**What you need to do**
Your task is to filter the data below down to the lines holding "Security".

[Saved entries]
**********

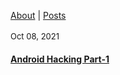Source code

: <a href="https://github.com/vinagrsec">About</a> | <a href="https://vinagrsec.github.io">Posts</a>
<br>
<br>
<font size="-1">Oct 08, 2021</font>
<a href="https://vinagrsec.github.io/android-hacking-part-1"><b><h4>Android Hacking Part-1</h4></b></a>

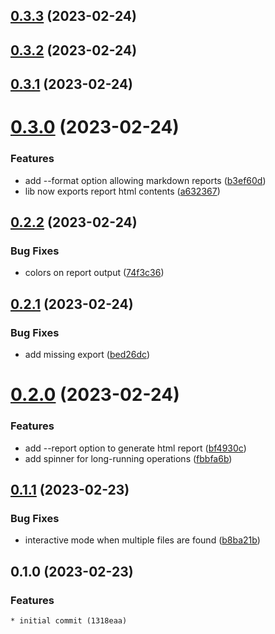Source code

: ## [0.3.3](https://github.com/sinedied/a11y-ai/compare/0.3.2...0.3.3) (2023-02-24)

## [0.3.2](https://github.com/sinedied/a11y-ai/compare/0.3.1...0.3.2) (2023-02-24)

## [0.3.1](https://github.com/sinedied/a11y-ai/compare/0.3.0...0.3.1) (2023-02-24)

# [0.3.0](https://github.com/sinedied/a11y-ai/compare/0.2.2...0.3.0) (2023-02-24)


### Features

* add --format option allowing markdown reports ([b3ef60d](https://github.com/sinedied/a11y-ai/commit/b3ef60dbd5251129ec0566812a6c2e6e1d69016c))
* lib now exports report html contents ([a632367](https://github.com/sinedied/a11y-ai/commit/a632367c11e2d1113970a3dd8c28362c1155157f))

## [0.2.2](https://github.com/sinedied/a11y-ai/compare/0.2.1...0.2.2) (2023-02-24)


### Bug Fixes

* colors on report output ([74f3c36](https://github.com/sinedied/a11y-ai/commit/74f3c36fb932e9c8c7d330717da1e7ac915368f4))

## [0.2.1](https://github.com/sinedied/a11y-ai/compare/0.2.0...0.2.1) (2023-02-24)


### Bug Fixes

* add missing export ([bed26dc](https://github.com/sinedied/a11y-ai/commit/bed26dc5ec81c37b958c7d2e36c497581dc9555c))

# [0.2.0](https://github.com/sinedied/a11y-ai/compare/0.1.1...0.2.0) (2023-02-24)


### Features

* add --report option to generate html report ([bf4930c](https://github.com/sinedied/a11y-ai/commit/bf4930c9e09d6e7e51189bcdcd42a5f082e0ce84))
* add spinner for long-running operations ([fbbfa6b](https://github.com/sinedied/a11y-ai/commit/fbbfa6b30b15516da52193d840c86ee6287fcde9))

## [0.1.1](https://github.com/sinedied/a11y-ai/compare/0.1.0...0.1.1) (2023-02-23)


### Bug Fixes

* interactive mode when multiple files are found ([b8ba21b](https://github.com/sinedied/a11y-ai/commit/b8ba21bf5d9840260d488ff178e00623a423820c))

## 0.1.0 (2023-02-23)

### Features
    * initial commit (1318eaa)
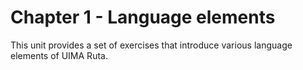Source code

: # Chapter 1 - Language elements

This unit provides a set of exercises that introduce various language elements of UIMA Ruta.
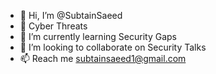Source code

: - 👋 Hi, I’m @SubtainSaeed
- 👀 Cyber Threats
- 🌱 I’m currently learning Security Gaps
- 💞️ I’m looking to collaborate on Security Talks
- 📫 Reach me subtainsaeed1@gmail.com

<!---
SubtainSaeed/SubtainSaeed is a ✨ special ✨ repository because its `README.md` (this file) appears on your GitHub profile.
You can click the Preview link to take a look at your changes.
--->
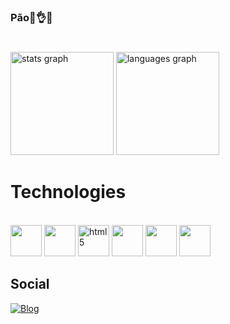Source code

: ### Pão🥖👌🥴

#
<div>
  <img src="https://github-readme-stats.vercel.app/api?username=gabriellopez77&hide_title=false&hide_rank=false&show_icons=true&include_all_commits=true&count_private=true&disable_animations=false&theme=dark&locale=en&hide_border=false" height="165" alt="stats graph"/>
  <img src="https://github-readme-stats.vercel.app/api/top-langs?username=gabriellopez77&locale=en&hide_title=false&layout=compact&card_width=320&langs_count=5&theme=dark&hide_border=false" height="165" alt="languages graph"/>
</div>


# Technologies
<div style="display: inline_block"><br/>
    <img width = 50 height = 50 src="https://cdn.jsdelivr.net/gh/devicons/devicon@latest/icons/html5/html5-original.svg" />
    <img width = 50 height = 50 src="https://cdn.jsdelivr.net/gh/devicons/devicon@latest/icons/css3/css3-original.svg" />      
    <img width = 50 height = 50 alt="html5", src="https://cdn.jsdelivr.net/gh/devicons/devicon@latest/icons/javascript/javascript-original.svg"/>
    <img width = 50 height = 50 src="https://cdn.jsdelivr.net/gh/devicons/devicon@latest/icons/typescript/typescript-original.svg" />       
    <img width = 50 height = 50 src="https://cdn.jsdelivr.net/gh/devicons/devicon@latest/icons/cplusplus/cplusplus-original.svg" />
    <img width = 50 height = 50 src="https://cdn.jsdelivr.net/gh/devicons/devicon@latest/icons/csharp/csharp-original.svg" />
          
</div>

## Social

[![Blog](https://img.shields.io/badge/Instagram-E4405F?style=for-the-badge&logo=instagram&logoColor=white)](https://instagram.com/augy_biel)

**********

**Exercise answer**
- 🌱 I’m currently learning Security Gaps
- 💞️ I’m looking to collaborate on Security Talks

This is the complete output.